While some areas rose, killing the coral reefs they had supported, other areas sank. Although the change is more subtle, these ASTER images show the subsidence (sinking) of a small island off the coast of Rutland Island. In the image captured before the quake on January 1, 2004, the reef appears brighter blue, because less water covers it. After the quake, on February 4, 2005, the coral reef appears slightly darker blue because deeper water covers it. (Images by Jesse Allen, Earth Observatory Team.) Full scenes: January 1, 2004 (679 KB) and February 4, 2005 (664 KB).
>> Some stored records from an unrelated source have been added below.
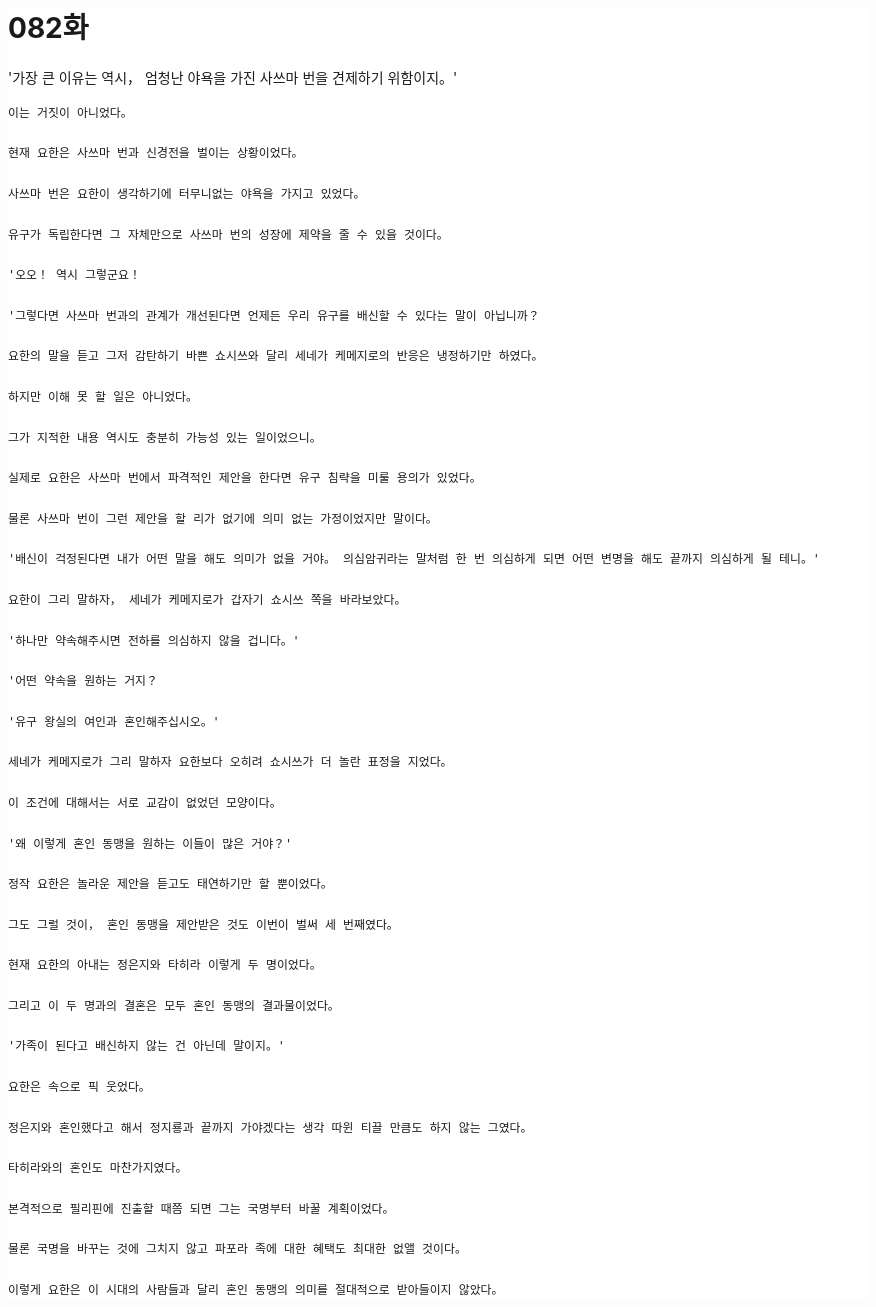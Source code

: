 # 082화

'가장 큰 이유는 역시， 엄청난 야욕을 가진 사쓰마 번을 견제하기 위함이지。'

	이는 거짓이 아니었다。

	현재 요한은 사쓰마 번과 신경전을 벌이는 상황이었다。

	사쓰마 번은 요한이 생각하기에 터무니없는 야욕을 가지고 있었다。

	유구가 독립한다면 그 자체만으로 사쓰마 번의 성장에 제약을 줄 수 있을 것이다。

	'오오！ 역시 그렇군요！

	'그렇다면 사쓰마 번과의 관계가 개선된다면 언제든 우리 유구를 배신할 수 있다는 말이 아닙니까？

	요한의 말을 듣고 그저 감탄하기 바쁜 쇼시쓰와 달리 세네가 케메지로의 반응은 냉정하기만 하였다。

	하지만 이해 못 할 일은 아니었다。

	그가 지적한 내용 역시도 충분히 가능성 있는 일이었으니。

	실제로 요한은 사쓰마 번에서 파격적인 제안을 한다면 유구 침략을 미룰 용의가 있었다。

	물론 사쓰마 번이 그런 제안을 할 리가 없기에 의미 없는 가정이었지만 말이다。

	'배신이 걱정된다면 내가 어떤 말을 해도 의미가 없을 거야。 의심암귀라는 말처럼 한 번 의심하게 되면 어떤 변명을 해도 끝까지 의심하게 될 테니。'

	요한이 그리 말하자， 세네가 케메지로가 갑자기 쇼시쓰 쪽을 바라보았다。

	'하나만 약속해주시면 전하를 의심하지 않을 겁니다。'

	'어떤 약속을 원하는 거지？

	'유구 왕실의 여인과 혼인해주십시오。'

	세네가 케메지로가 그리 말하자 요한보다 오히려 쇼시쓰가 더 놀란 표정을 지었다。

	이 조건에 대해서는 서로 교감이 없었던 모양이다。

	'왜 이렇게 혼인 동맹을 원하는 이들이 많은 거야？'

	정작 요한은 놀라운 제안을 듣고도 태연하기만 할 뿐이었다。

	그도 그럴 것이， 혼인 동맹을 제안받은 것도 이번이 벌써 세 번째였다。

	현재 요한의 아내는 정은지와 타히라 이렇게 두 명이었다。

	그리고 이 두 명과의 결혼은 모두 혼인 동맹의 결과물이었다。

	'가족이 된다고 배신하지 않는 건 아닌데 말이지。'

	요한은 속으로 픽 웃었다。

	정은지와 혼인했다고 해서 정지룡과 끝까지 가야겠다는 생각 따윈 티끌 만큼도 하지 않는 그였다。

	타히라와의 혼인도 마찬가지였다。

	본격적으로 필리핀에 진출할 때쯤 되면 그는 국명부터 바꿀 계획이었다。

	물론 국명을 바꾸는 것에 그치지 않고 파포라 족에 대한 혜택도 최대한 없앨 것이다。

	이렇게 요한은 이 시대의 사람들과 달리 혼인 동맹의 의미를 절대적으로 받아들이지 않았다。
Subsidence/uplift map of Aceh quake region Subsidence/uplift map of Aceh quake region

Through a combination of satellite imagery and field measurements, Meltzner and his colleagues developed a comprehensive picture of subsidence and uplift resulting from the Aceh quake. Colored dots represent estimates of minimum uplift or subsidence (sinking). The dashed line is the estimated pivot line, on either side of which the earth either rose or fell. Land predominantly sank around the Nicobar Islands, both sank and rose around the Andaman Islands, and predominantly rose around Simeulue Island. The satellite-based map showed that the earthquake rupture stretched nearly 1,600 kilometers along the fault—100 kilometers farther north than previous estimates suggested. (Map adapted from Meltzner et al., 2006.)

 

The amounts of uplift and subsidence were dramatic as well. The minimum uplift in the northern part of the Andaman Islands was as much as 40 centimeters (1.3 feet), while the minimum subsidence in the southern part was as much as 67 centimeters (2.2 feet). Farther south, the southern tip of Great Nicobar Island sank more than 44 centimeters (1.4 feet). Physical measurements from coral northwest of Simeulue Island documented uplift of up to 150 centimeters (4.9 feet). Meltzner stresses that the amounts he estimated from satellite data were the minimum elevation change that would have been needed to account for the differences in the pre-and post-quake satellite images, not necessarily the exact elevation change. Later studies found elevation changes of 1 to 2 meters in some places.